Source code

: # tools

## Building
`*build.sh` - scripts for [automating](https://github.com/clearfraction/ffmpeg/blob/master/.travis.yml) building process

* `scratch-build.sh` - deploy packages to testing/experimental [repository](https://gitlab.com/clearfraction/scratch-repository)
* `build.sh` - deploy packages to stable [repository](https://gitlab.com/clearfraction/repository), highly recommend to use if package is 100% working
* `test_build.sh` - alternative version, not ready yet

=====

What is needed:
Each entry above is to be copied out exactly.

Written response:
Source code

: # tools

## Building
`*build.sh` - scripts for [automating](https://github.com/clearfraction/ffmpeg/blob/master/.travis.yml) building process

* `scratch-build.sh` - deploy packages to testing/experimental [repository](https://gitlab.com/clearfraction/scratch-repository)
* `build.sh` - deploy packages to stable [repository](https://gitlab.com/clearfraction/repository), highly recommend to use if package is 100% working
* `test_build.sh` - alternative version, not ready yet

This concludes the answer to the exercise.